# Pumilio



## mfsidore (Oct 10, 2012)

What skill level would you recommend for having pumilio? I'm far from it I know, but what do you think it would be? 5+ years 10+ years? What's your opinion?
Thanks everyone!


----------



## frogface (Feb 20, 2010)

I think you are not so far away from Pumilio. Do your homework. Read, read, read. They aren't difficult if you have their tank and food set up correctly for them. See how you are doing, with the frogs you have now, and maybe revisit the idea in 6 months or so, IMO.


----------



## mfsidore (Oct 10, 2012)

frogface said:


> I think you are not so far away from Pumilio. Do your homework. Read, read, read. They aren't difficult if you have their tank and food set up correctly for them. See how you are doing, with the frogs you have now, and maybe revisit the idea in 6 months or so, IMO.


Ok, I'm good with that, ... IMO?


----------



## mfsidore (Oct 10, 2012)

What does it man again?


----------



## frogface (Feb 20, 2010)

in my opinion


----------



## mfsidore (Oct 10, 2012)

I knew it!!! not really
Thanks Kris! ( I say that a lot don't i)
Mike


----------



## Nismo95 (Jul 30, 2011)

I don't think there is a specific time in hobby to shoot for.. just how much knowledge you feel like cramming into your head. I have been in the hobby for 2 years now. And I just got my first set of pums during xmas time. And I just recently got 2 more sets (pums being the majority of our collection now!!)
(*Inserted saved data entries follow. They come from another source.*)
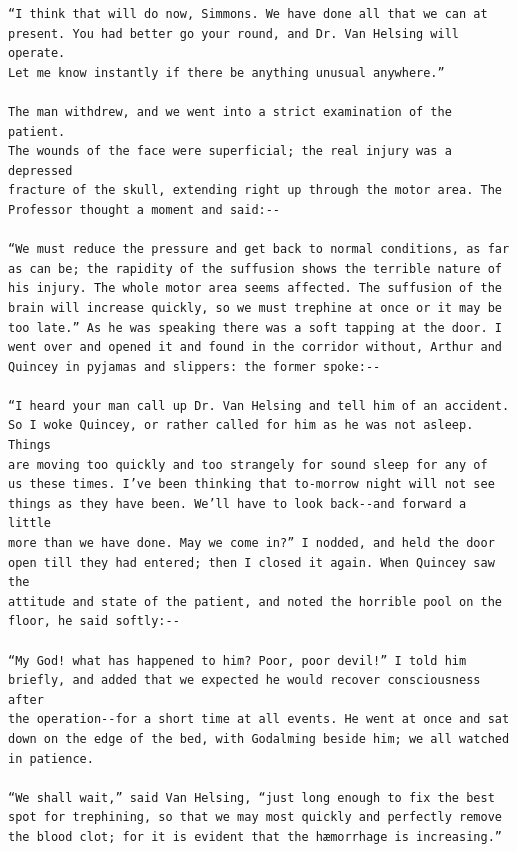 \documentclass{article}
\begin{document}
\begin{verbatim}
“I think that will do now, Simmons. We have done all that we can at
present. You had better go your round, and Dr. Van Helsing will operate.
Let me know instantly if there be anything unusual anywhere.”

The man withdrew, and we went into a strict examination of the patient.
The wounds of the face were superficial; the real injury was a depressed
fracture of the skull, extending right up through the motor area. The
Professor thought a moment and said:--

“We must reduce the pressure and get back to normal conditions, as far
as can be; the rapidity of the suffusion shows the terrible nature of
his injury. The whole motor area seems affected. The suffusion of the
brain will increase quickly, so we must trephine at once or it may be
too late.” As he was speaking there was a soft tapping at the door. I
went over and opened it and found in the corridor without, Arthur and
Quincey in pyjamas and slippers: the former spoke:--

“I heard your man call up Dr. Van Helsing and tell him of an accident.
So I woke Quincey, or rather called for him as he was not asleep. Things
are moving too quickly and too strangely for sound sleep for any of
us these times. I’ve been thinking that to-morrow night will not see
things as they have been. We’ll have to look back--and forward a little
more than we have done. May we come in?” I nodded, and held the door
open till they had entered; then I closed it again. When Quincey saw the
attitude and state of the patient, and noted the horrible pool on the
floor, he said softly:--

“My God! what has happened to him? Poor, poor devil!” I told him
briefly, and added that we expected he would recover consciousness after
the operation--for a short time at all events. He went at once and sat
down on the edge of the bed, with Godalming beside him; we all watched
in patience.

“We shall wait,” said Van Helsing, “just long enough to fix the best
spot for trephining, so that we may most quickly and perfectly remove
the blood clot; for it is evident that the hæmorrhage is increasing.”


\end{verbatim}
\end{document}
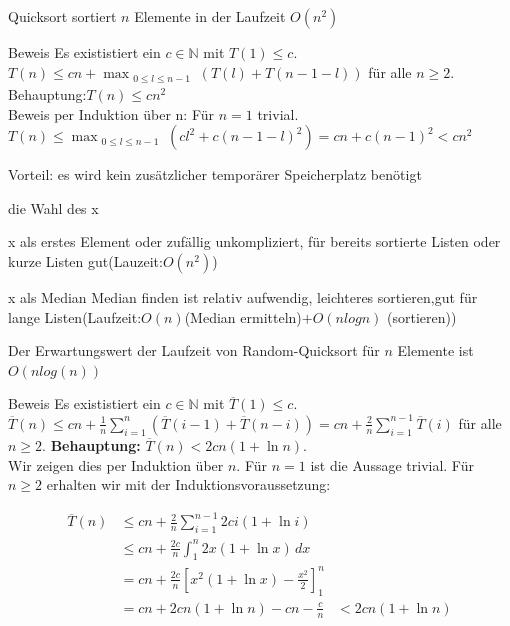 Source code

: \documentclass{beamer}
\begin{document}
\begin{frame}{Quicksort sortiert $n$ Elemente in der Laufzeit $O(n^2)$}
\begin{block}{Beweis}
Es exististiert ein $c\in \mathbb{N}$ mit $T(1) \leq c$.
$T(n)\leq cn + \max_{\substack{0\leq l \leq n-1}}(T(l)+T(n-1-l))
 $ für alle $n\geq 2$.
 Behauptung:$T(n)\leq cn^2 $\\
 Beweis per Induktion über n: Für $n=1$ trivial.\\
 $T(n)\leq \max_{\substack{0\leq l \leq n-1}}(cl^2+c(n-1-l)^2) = cn+ c(n-1)^2 < cn^2$
\end{block}
\begin{block}{Vorteil: es wird kein zusätzlicher temporärer Speicherplatz benötigt}
\end{block}
\end{frame}
\begin{frame}{die Wahl des x}
\begin{block}{x als erstes Element oder zufällig}
unkompliziert, für bereits sortierte Listen oder kurze Listen gut(Lauzeit:$O(n^2)$) 
\end{block}
\begin{block}{x als Median}
Median finden ist relativ aufwendig, leichteres sortieren,gut für lange Listen(Laufzeit:$O(n)$(Median ermitteln)$+O(nlog n)$ (sortieren)) 
\end{block}
\end{frame}
\begin{frame}{Der Erwartungswert der Laufzeit von Random-Quicksort für $n$ Elemente ist $O(n log(n))$}
\begin{block}{Beweis}
Es exististiert ein $c\in \mathbb{N}$ mit $\overline{T}(1) \leq c$.
$\overline{T}(n)\leq cn + \frac{1}{n} \sum_{i=1}^{n} (\overline{T}(i-1) + \overline{T}(n-i)) = cn + \frac{2}{n} \sum_{i=1}^{n-1} \overline{T}(i)
 $ für alle $n\geq 2$.
 \textbf{Behauptung:} $\overline{T}(n) < 2cn(1 + \ln n)$. \\
Wir zeigen dies per Induktion über $n$. Für $n = 1$ ist die Aussage trivial. Für $n \geq 2$ erhalten wir mit der Induktionsvoraussetzung:

\begin{align*}
\overline{T}(n) &\leq cn + \frac{2}{n} \sum_{i=1}^{n-1} 2ci(1 + \ln i) \\
&\leq cn + \frac{2c}{n} \int_{1}^{n} 2x(1 + \ln x) \, dx \\
&= cn + \frac{2c}{n} \left[ x^2(1 + \ln x) - \frac{x^2}{2} \right]_{1}^{n} \\
&= cn + 2cn(1 + \ln n) - cn - \frac{c}{n} 
&< 2cn(1 + \ln n)
\end{align*}
\end{block}
\end{frame}
\end{document}
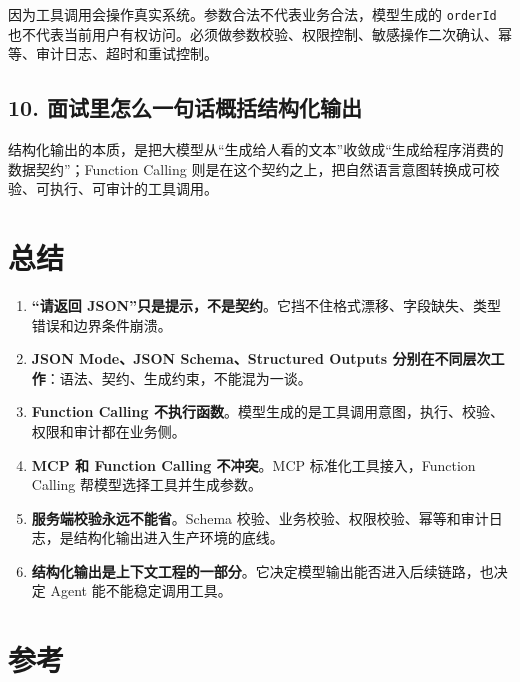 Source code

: \documentclass[10pt,a4paper]{ctexart}
\begin{document}
因为工具调用会操作真实系统。参数合法不代表业务合法，模型生成的 \texttt{orderId} 也不代表当前用户有权访问。必须做参数校验、权限控制、敏感操作二次确认、幂等、审计日志、超时和重试控制。



\subsection{10. 面试里怎么一句话概括结构化输出}


结构化输出的本质，是把大模型从“生成给人看的文本”收敛成“生成给程序消费的数据契约”；Function Calling 则是在这个契约之上，把自然语言意图转换成可校验、可执行、可审计的工具调用。



\section{总结}

\begin{enumerate}[itemsep=2pt, topsep=4pt]
  \item \textbf{“请返回 JSON”只是提示，不是契约}。它挡不住格式漂移、字段缺失、类型错误和边界条件崩溃。
  \item \textbf{JSON Mode、JSON Schema、Structured Outputs 分别在不同层次工作}：语法、契约、生成约束，不能混为一谈。
  \item \textbf{Function Calling 不执行函数}。模型生成的是工具调用意图，执行、校验、权限和审计都在业务侧。
  \item \textbf{MCP 和 Function Calling 不冲突}。MCP 标准化工具接入，Function Calling 帮模型选择工具并生成参数。
  \item \textbf{服务端校验永远不能省}。Schema 校验、业务校验、权限校验、幂等和审计日志，是结构化输出进入生产环境的底线。
  \item \textbf{结构化输出是上下文工程的一部分}。它决定模型输出能否进入后续链路，也决定 Agent 能不能稳定调用工具。
\end{enumerate}


\section{参考}
\end{document}
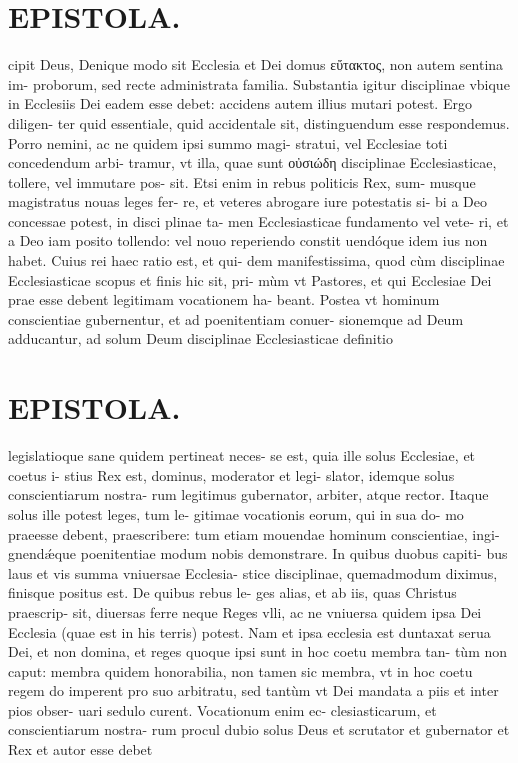 \documentclass{article}
\begin{document}
\begin{pages}
\section*{EPISTOLA. }\pstart cipit Deus, Denique modo sit Ecclesia et Dei domus εὔτακτος, non autem sentina im- proborum, sed recte administrata familia. Substantia igitur disciplinae vbique in Ecclesiis Dei eadem esse debet: accidens autem illius mutari potest. Ergo diligen- ter quid essentiale, quid accidentale sit, distinguendum esse respondemus. Porro nemini, ac ne quidem ipsi summo magi- stratui, vel Ecclesiae toti concedendum arbi- tramur, vt illa, quae sunt οὐσιώδη disciplinae Ecclesiasticae, tollere, vel immutare pos- sit. Etsi enim in rebus politicis Rex, sum- musque magistratus nouas leges fer- re, et veteres abrogare iure potestatis si- bi a Deo concessae potest, in disci plinae ta- men Ecclesiasticae fundamento vel vete- ri, et a Deo iam posito tollendo: vel nouo reperiendo constit uendóque idem ius non habet. Cuius rei haec ratio est, et qui- dem manifestissima, quod cùm disciplinae Ecclesiasticae scopus et finis hic sit, pri- mùm vt Pastores, et qui Ecclesiae Dei prae esse debent legitimam vocationem ha- beant. Postea vt hominum conscientiae gubernentur, et ad poenitentiam conuer- sionemque ad Deum adducantur, ad solum Deum disciplinae Ecclesiasticae definitio  \pend
\section*{EPISTOLA. }\pstart legislatioque sane quidem pertineat neces- se est, quia ille solus Ecclesiae, et coetus i- stius Rex est, dominus, moderator et legi- slator, idemque solus conscientiarum nostra- rum legitimus gubernator, arbiter, atque rector. Itaque solus ille potest leges, tum le- gitimae vocationis eorum, qui in sua do- mo praeesse debent, praescribere: tum etiam mouendae hominum conscientiae, ingi- gnendǽque poenitentiae modum nobis demonstrare. In quibus duobus capiti- bus laus et vis summa vniuersae Ecclesia- stice disciplinae, quemadmodum diximus, finisque positus est. De quibus rebus le- ges alias, et ab iis, quas Christus praescrip- sit, diuersas ferre neque Reges vlli, ac ne vniuersa quidem ipsa Dei Ecclesia (quae est in his terris) potest. Nam et ipsa ecclesia est duntaxat serua Dei, et non domina, et reges quoque ipsi sunt in hoc coetu membra tan- tùm non caput: membra quidem honorabilia, non tamen sic membra, vt in hoc coetu regem do imperent pro suo arbitratu, sed tantùm vt Dei mandata a piis et inter pios obser- uari sedulo curent. Vocationum enim ec- clesiasticarum, et conscientiarum nostra- rum procul dubio solus Deus et scrutator et gubernator et Rex et autor esse debet  \pend

\end{pages}
\end{document}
Their care is easy peasy.. Speaking solely on our experience with the larger morphs.. Not the tiny escudo.. HOWEVER we are suckin it big time with offspring.. Our first pair laid their first clutch within 2 weeks of hitting their permanent enclosure. And we have seen 3 froglets emerge.. 2 of which are no longer with us sadly. The 3rd is still alive and going strong from what we can tell. I admit, I didnt do all my homework and if there was a kid next to me to cheat off of I probably glanced. lol. Pums are no different than a thumbnail though in my experience.. Its the offspring that make you panic. The sheer size of a baby pumilio is enough to set you into panic mode.. I dont even wanna think about Escudo froglets..


----------



## mfsidore (Oct 10, 2012)

Sorry for your loss. see it seems like more and more people are getting into pums I've always liked basimentos, but the price of all pumilio is high! I'm more of a tinc boy, I have a female luec but mostly tincs. Anyways, would anyone happen to have a pic of a pum froglet compared to some sort of coin( im curios now!) and why are prices so sky high?


----------



## Nismo95 (Jul 30, 2011)

have the generic fly cups with printing on the outside of the cup on the bottom? like the stamped print... ill post a pic to show you size in a cup... lol


----------



## mfsidore (Oct 10, 2012)

Ok, that's good!


----------



## Nismo95 (Jul 30, 2011)

Also, prices are high due to rarity of said frog. and the general hassle it is of raising froglets.. They generally dont leave the breeder until 6+ months out of water.. for health safety. The only froglet we know of is just about a month old and so far looking strong. Active as can be.. And I see it daily for the most part. Here is the only one I have that shows the size somewhat..


----------



## Nismo95 (Jul 30, 2011)

these are the 'vulture point' morph of pumilio.. and the babies have all morphed out about half the size of our veradero froglets. crazy size difference.


----------



## mfsidore (Oct 10, 2012)

Nismo95 said:


> these are the 'vulture point' morph of pumilio.. and the babies have all morphed out about half the size of our veradero froglets. crazy size difference.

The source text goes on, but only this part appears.